#### Description of the task:
Please return only the lines from the one holding "results on in-domain" through the one holding "We have compared", exactly as they appear in the records below, both ends included.

• • • •

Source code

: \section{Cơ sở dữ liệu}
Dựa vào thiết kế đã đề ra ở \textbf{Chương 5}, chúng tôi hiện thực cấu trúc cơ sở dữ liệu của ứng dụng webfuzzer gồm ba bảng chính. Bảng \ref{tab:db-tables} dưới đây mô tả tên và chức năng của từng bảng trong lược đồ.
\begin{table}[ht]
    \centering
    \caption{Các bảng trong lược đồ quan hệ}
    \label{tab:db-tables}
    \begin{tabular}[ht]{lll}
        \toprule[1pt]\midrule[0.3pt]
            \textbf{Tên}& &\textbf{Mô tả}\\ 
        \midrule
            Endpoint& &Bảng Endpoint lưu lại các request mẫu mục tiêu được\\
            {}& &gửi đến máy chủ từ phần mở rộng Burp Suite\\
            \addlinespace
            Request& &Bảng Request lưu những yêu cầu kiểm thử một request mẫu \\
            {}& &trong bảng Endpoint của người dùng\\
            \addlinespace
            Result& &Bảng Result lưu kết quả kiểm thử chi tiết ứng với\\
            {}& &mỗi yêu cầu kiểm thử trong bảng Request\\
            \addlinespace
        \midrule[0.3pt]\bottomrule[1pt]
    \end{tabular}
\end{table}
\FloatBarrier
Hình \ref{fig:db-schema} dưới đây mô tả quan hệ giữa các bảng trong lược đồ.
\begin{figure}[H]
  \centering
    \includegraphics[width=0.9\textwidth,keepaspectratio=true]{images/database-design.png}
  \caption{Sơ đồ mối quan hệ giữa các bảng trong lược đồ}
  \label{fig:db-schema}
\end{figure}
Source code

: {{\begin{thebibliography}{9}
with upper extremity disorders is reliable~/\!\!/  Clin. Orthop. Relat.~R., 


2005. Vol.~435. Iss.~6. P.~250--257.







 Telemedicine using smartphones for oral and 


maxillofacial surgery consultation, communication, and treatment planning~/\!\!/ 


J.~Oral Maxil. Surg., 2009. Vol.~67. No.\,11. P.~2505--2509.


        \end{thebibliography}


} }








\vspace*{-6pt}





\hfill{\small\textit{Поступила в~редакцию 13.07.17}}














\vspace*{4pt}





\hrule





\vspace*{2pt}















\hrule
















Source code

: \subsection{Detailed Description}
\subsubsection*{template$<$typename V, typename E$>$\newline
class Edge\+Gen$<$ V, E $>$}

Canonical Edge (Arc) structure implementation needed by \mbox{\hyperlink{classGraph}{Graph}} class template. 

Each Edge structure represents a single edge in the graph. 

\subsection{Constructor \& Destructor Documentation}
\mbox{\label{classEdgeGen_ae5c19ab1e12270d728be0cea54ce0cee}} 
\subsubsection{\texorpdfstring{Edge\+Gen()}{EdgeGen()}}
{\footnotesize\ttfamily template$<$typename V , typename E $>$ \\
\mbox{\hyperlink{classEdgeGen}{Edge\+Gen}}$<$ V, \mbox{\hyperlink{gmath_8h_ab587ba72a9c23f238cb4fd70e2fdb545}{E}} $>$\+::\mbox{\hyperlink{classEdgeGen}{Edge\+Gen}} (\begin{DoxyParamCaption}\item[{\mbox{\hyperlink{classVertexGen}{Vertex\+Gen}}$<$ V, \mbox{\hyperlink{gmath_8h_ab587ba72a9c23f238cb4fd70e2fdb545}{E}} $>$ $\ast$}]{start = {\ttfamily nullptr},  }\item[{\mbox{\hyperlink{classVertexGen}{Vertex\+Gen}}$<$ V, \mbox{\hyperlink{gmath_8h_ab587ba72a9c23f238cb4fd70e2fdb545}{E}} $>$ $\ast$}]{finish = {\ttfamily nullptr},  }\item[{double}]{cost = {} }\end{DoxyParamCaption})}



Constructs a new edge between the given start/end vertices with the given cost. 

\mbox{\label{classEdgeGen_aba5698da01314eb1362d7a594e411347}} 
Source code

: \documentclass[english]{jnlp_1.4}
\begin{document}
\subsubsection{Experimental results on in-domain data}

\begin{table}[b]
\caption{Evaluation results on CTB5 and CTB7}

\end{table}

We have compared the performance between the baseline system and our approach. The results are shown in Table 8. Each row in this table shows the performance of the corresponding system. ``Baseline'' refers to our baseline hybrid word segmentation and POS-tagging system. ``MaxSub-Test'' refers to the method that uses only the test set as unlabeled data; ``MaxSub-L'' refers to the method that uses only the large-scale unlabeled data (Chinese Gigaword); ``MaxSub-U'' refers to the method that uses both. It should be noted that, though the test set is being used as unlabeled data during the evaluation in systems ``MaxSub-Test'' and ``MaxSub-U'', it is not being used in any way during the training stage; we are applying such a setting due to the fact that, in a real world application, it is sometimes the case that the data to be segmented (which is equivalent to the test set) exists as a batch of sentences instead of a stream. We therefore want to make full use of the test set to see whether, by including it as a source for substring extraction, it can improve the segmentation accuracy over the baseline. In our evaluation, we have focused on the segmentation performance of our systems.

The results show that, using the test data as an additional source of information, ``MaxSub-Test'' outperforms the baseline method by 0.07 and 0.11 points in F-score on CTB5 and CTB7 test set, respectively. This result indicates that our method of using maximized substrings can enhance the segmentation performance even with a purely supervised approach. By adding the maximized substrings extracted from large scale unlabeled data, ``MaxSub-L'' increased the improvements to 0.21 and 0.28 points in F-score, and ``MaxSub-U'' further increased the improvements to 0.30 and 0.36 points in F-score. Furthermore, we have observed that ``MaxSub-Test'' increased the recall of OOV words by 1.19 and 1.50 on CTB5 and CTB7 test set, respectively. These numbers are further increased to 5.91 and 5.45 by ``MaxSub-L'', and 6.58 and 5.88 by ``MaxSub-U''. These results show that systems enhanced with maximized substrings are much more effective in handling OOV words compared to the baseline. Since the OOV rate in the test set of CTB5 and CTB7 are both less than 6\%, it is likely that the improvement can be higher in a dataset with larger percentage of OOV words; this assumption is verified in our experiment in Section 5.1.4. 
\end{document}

• • • •

#### The answer:
\subsubsection{Experimental results on in-domain data}

\begin{table}[b]
\caption{Evaluation results on CTB5 and CTB7}

\end{table}

We have compared the performance between the baseline system and our approach. The results are shown in Table 8. Each row in this table shows the performance of the corresponding system. ``Baseline'' refers to our baseline hybrid word segmentation and POS-tagging system. ``MaxSub-Test'' refers to the method that uses only the test set as unlabeled data; ``MaxSub-L'' refers to the method that uses only the large-scale unlabeled data (Chinese Gigaword); ``MaxSub-U'' refers to the method that uses both. It should be noted that, though the test set is being used as unlabeled data during the evaluation in systems ``MaxSub-Test'' and ``MaxSub-U'', it is not being used in any way during the training stage; we are applying such a setting due to the fact that, in a real world application, it is sometimes the case that the data to be segmented (which is equivalent to the test set) exists as a batch of sentences instead of a stream. We therefore want to make full use of the test set to see whether, by including it as a source for substring extraction, it can improve the segmentation accuracy over the baseline. In our evaluation, we have focused on the segmentation performance of our systems.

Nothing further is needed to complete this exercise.